■ Directions ■
Find the line holding "- Date Available" in the entries below. Give it again exactly, along with every line after it up to and including the line holding "166173 | 2018-09-27 | 2018-09-28 |".

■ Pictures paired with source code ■
Content starts

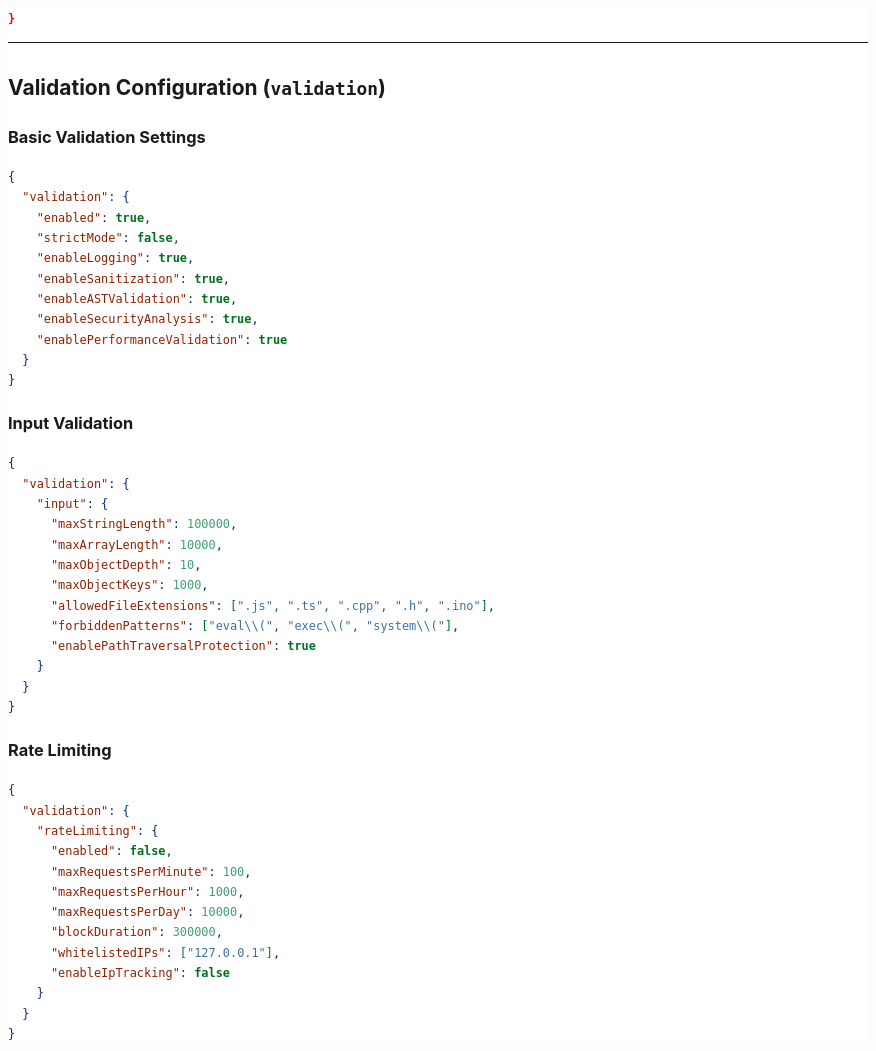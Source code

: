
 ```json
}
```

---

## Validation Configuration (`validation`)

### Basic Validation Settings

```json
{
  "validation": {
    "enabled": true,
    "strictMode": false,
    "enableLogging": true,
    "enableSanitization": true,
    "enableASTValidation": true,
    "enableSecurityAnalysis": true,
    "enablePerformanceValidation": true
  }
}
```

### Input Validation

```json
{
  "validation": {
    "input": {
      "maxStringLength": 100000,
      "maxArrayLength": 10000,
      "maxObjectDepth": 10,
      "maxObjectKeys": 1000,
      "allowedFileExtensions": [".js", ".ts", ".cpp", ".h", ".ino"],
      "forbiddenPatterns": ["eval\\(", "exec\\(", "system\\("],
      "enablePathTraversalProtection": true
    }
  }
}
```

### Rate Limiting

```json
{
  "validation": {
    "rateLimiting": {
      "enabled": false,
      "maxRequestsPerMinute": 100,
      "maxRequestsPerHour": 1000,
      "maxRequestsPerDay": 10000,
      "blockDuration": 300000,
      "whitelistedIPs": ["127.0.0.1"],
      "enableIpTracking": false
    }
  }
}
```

Content ends
Content starts

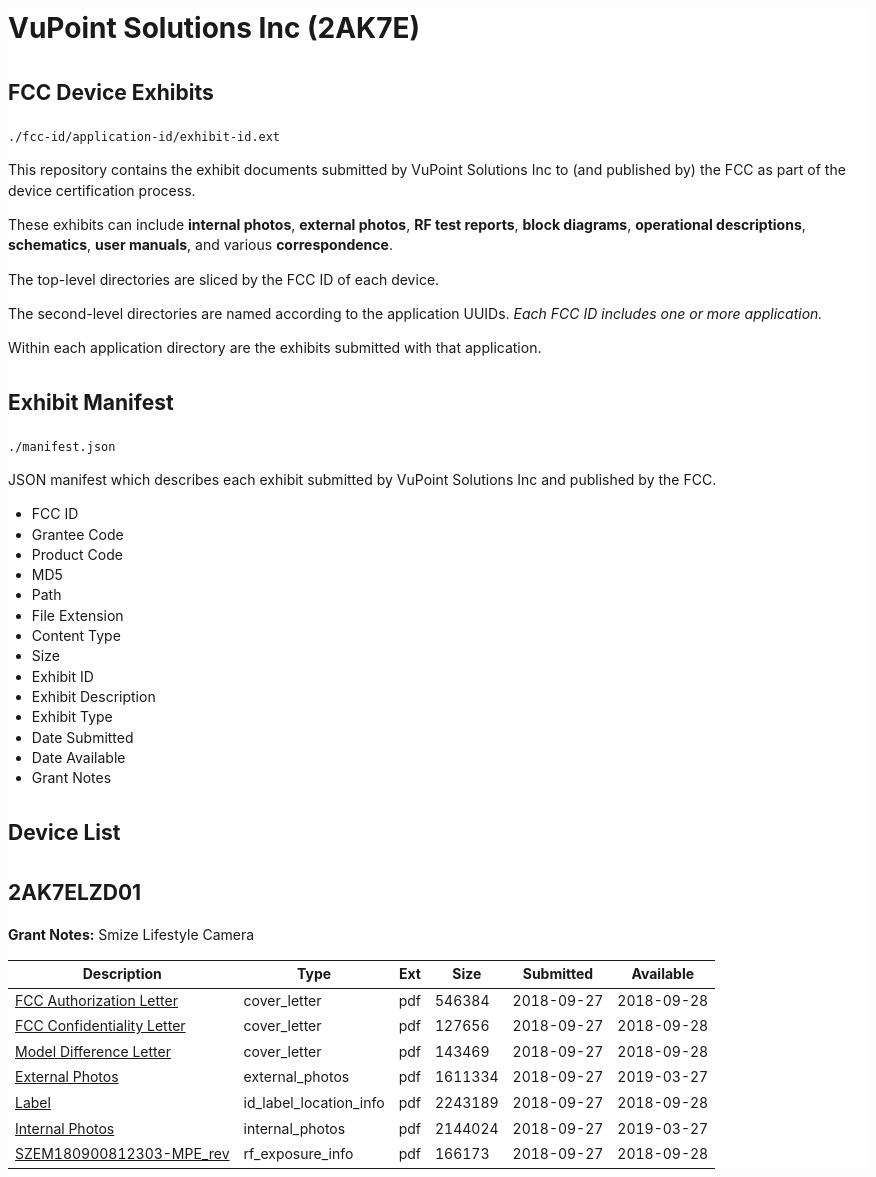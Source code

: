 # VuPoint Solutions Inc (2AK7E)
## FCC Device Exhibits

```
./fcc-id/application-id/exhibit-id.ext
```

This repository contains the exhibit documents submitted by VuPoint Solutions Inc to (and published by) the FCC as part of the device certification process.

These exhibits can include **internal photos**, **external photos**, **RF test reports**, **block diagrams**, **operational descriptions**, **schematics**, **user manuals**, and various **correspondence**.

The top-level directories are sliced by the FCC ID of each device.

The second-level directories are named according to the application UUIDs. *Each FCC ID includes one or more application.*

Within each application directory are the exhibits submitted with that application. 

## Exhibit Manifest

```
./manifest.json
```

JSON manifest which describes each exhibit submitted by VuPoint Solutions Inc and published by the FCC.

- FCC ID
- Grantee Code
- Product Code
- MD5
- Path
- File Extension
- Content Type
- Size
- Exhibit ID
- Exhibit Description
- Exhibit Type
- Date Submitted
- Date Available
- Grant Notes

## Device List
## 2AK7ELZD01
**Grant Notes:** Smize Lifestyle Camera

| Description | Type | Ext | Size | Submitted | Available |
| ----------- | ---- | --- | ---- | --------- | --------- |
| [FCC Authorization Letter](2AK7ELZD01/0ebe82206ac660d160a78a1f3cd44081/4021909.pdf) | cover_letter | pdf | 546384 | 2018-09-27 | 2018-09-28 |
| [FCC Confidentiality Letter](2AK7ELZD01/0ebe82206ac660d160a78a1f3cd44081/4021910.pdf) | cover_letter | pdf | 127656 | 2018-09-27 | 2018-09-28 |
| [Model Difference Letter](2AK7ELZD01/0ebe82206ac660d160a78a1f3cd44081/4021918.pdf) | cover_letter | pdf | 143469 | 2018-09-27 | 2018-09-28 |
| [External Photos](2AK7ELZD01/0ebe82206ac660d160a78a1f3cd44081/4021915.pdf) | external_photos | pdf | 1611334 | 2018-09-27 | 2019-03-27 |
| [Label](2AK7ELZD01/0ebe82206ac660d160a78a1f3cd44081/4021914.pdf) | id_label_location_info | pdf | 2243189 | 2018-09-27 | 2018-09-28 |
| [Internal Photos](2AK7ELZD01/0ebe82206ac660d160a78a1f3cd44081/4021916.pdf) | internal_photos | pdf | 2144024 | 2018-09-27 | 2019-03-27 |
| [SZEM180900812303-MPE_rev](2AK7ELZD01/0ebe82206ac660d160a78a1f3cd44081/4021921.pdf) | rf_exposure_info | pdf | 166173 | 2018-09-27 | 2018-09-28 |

Content ends

■ Answer box ■
- Date Available
- Grant Notes

## Device List
## 2AK7ELZD01
**Grant Notes:** Smize Lifestyle Camera

| Description | Type | Ext | Size | Submitted | Available |
| ----------- | ---- | --- | ---- | --------- | --------- |
| [FCC Authorization Letter](2AK7ELZD01/0ebe82206ac660d160a78a1f3cd44081/4021909.pdf) | cover_letter | pdf | 546384 | 2018-09-27 | 2018-09-28 |
| [FCC Confidentiality Letter](2AK7ELZD01/0ebe82206ac660d160a78a1f3cd44081/4021910.pdf) | cover_letter | pdf | 127656 | 2018-09-27 | 2018-09-28 |
| [Model Difference Letter](2AK7ELZD01/0ebe82206ac660d160a78a1f3cd44081/4021918.pdf) | cover_letter | pdf | 143469 | 2018-09-27 | 2018-09-28 |
| [External Photos](2AK7ELZD01/0ebe82206ac660d160a78a1f3cd44081/4021915.pdf) | external_photos | pdf | 1611334 | 2018-09-27 | 2019-03-27 |
| [Label](2AK7ELZD01/0ebe82206ac660d160a78a1f3cd44081/4021914.pdf) | id_label_location_info | pdf | 2243189 | 2018-09-27 | 2018-09-28 |
| [Internal Photos](2AK7ELZD01/0ebe82206ac660d160a78a1f3cd44081/4021916.pdf) | internal_photos | pdf | 2144024 | 2018-09-27 | 2019-03-27 |
| [SZEM180900812303-MPE_rev](2AK7ELZD01/0ebe82206ac660d160a78a1f3cd44081/4021921.pdf) | rf_exposure_info | pdf | 166173 | 2018-09-27 | 2018-09-28 |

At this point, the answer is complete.